About this exercise: These records contain pictures, which must be left out; copy exactly the lines from the one with "### Create a" up to and including the one with "### initializer.py".

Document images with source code
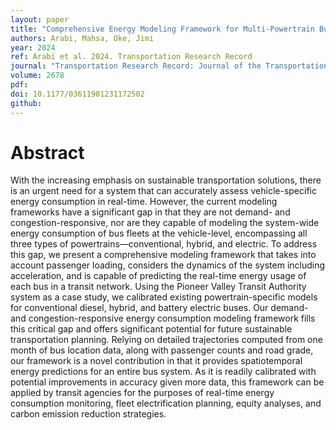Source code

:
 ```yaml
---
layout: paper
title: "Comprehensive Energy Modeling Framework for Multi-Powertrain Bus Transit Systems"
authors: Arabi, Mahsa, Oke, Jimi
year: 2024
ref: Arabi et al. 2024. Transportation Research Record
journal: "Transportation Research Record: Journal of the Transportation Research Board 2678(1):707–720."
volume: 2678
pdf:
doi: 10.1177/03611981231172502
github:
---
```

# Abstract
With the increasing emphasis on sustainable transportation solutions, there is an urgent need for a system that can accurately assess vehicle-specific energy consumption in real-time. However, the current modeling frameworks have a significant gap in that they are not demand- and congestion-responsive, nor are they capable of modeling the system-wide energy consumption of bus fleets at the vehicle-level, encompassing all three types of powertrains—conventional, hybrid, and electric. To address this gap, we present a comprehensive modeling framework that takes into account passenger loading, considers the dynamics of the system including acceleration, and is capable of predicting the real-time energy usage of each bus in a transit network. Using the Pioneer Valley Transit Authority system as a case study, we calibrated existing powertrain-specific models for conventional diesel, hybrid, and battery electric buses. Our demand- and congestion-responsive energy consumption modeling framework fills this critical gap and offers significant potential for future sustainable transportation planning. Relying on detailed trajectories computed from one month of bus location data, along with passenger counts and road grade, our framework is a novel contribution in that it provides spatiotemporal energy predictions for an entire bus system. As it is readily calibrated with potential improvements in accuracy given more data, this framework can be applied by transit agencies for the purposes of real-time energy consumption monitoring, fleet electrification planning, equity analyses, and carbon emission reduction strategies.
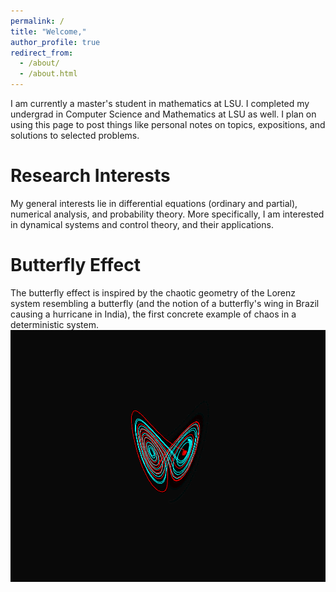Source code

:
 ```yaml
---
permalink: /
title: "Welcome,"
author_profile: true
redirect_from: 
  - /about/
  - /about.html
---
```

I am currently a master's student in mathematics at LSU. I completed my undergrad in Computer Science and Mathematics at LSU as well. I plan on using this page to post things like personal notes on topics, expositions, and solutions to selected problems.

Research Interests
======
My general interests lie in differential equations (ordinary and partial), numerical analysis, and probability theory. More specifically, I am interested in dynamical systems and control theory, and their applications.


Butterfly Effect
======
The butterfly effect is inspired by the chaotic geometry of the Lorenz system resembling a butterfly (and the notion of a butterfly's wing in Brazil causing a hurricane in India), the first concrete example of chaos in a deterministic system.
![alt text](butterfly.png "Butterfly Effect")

==

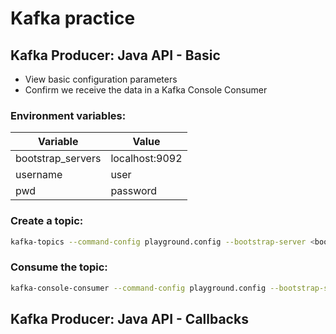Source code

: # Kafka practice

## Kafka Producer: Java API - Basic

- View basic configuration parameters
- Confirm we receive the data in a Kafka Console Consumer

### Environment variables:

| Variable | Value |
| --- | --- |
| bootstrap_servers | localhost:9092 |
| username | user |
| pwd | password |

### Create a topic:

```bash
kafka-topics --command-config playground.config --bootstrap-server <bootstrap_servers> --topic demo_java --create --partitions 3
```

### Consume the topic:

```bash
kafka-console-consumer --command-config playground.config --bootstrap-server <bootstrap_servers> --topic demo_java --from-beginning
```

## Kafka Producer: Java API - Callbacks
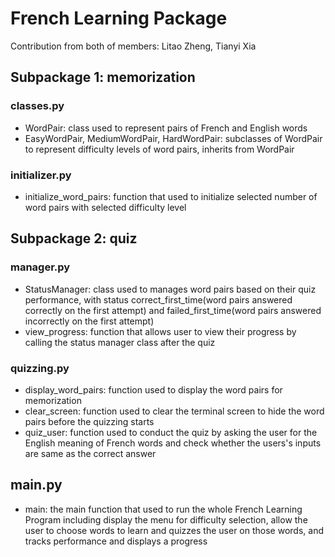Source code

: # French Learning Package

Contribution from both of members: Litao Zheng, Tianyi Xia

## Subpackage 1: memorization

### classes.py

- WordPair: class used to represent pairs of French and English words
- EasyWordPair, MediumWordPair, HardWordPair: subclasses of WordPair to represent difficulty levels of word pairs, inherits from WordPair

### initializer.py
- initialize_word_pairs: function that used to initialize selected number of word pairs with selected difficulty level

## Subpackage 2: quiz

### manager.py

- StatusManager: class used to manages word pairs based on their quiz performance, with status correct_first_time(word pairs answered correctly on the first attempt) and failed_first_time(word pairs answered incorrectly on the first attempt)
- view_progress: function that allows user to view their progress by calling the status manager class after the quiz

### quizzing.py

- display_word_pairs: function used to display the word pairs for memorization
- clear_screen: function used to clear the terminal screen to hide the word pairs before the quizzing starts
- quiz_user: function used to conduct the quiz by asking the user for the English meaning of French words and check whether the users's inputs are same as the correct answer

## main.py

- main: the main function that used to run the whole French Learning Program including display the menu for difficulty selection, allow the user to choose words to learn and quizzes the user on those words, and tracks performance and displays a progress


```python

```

* * *

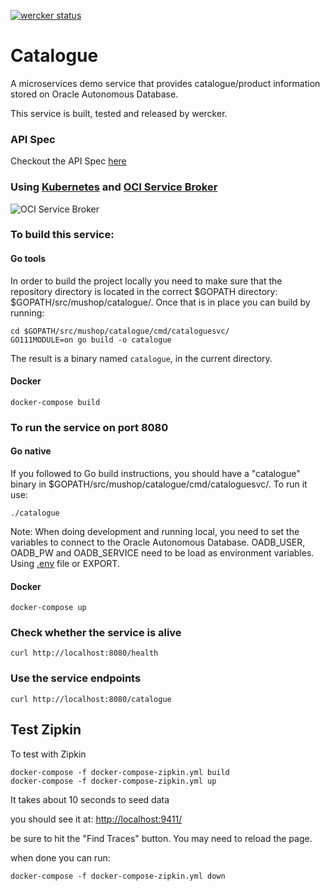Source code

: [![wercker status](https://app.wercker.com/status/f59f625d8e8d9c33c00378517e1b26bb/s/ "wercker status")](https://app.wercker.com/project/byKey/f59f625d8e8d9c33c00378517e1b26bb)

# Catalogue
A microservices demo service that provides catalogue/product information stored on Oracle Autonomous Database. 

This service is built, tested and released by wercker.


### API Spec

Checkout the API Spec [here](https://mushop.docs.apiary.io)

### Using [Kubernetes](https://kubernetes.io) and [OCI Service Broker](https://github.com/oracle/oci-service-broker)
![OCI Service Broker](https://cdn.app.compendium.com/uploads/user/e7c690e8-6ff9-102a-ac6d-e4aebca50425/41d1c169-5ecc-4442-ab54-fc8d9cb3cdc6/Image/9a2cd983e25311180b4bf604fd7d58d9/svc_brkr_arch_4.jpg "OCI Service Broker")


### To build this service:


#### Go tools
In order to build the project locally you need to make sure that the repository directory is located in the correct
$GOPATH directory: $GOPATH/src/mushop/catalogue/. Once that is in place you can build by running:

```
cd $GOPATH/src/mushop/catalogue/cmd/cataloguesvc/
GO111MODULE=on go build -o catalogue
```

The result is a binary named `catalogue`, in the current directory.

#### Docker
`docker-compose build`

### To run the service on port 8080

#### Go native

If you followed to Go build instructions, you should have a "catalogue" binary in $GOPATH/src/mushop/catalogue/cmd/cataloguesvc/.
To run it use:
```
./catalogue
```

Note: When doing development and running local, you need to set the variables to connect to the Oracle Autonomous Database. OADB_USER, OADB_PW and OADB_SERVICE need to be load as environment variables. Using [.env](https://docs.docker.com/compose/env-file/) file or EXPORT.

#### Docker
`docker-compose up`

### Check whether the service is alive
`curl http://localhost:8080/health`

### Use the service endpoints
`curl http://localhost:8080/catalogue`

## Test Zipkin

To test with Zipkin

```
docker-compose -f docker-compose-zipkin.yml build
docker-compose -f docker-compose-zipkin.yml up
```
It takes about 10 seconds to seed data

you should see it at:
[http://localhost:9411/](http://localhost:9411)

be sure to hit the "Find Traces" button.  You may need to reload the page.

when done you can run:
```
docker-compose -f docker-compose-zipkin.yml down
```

Solution to this problem:
### Create a topic:

```bash
kafka-topics --command-config playground.config --bootstrap-server <bootstrap_servers> --topic demo_java --create --partitions 3
```

### Consume the topic:

```bash
kafka-console-consumer --command-config playground.config --bootstrap-server <bootstrap_servers> --topic demo_java --from-beginning
```

## Kafka Producer: Java API - Callbacks
Source code

: # French Learning Package

Contribution from both of members: Litao Zheng, Tianyi Xia

## Subpackage 1: memorization

### classes.py

- WordPair: class used to represent pairs of French and English words
- EasyWordPair, MediumWordPair, HardWordPair: subclasses of WordPair to represent difficulty levels of word pairs, inherits from WordPair

### initializer.py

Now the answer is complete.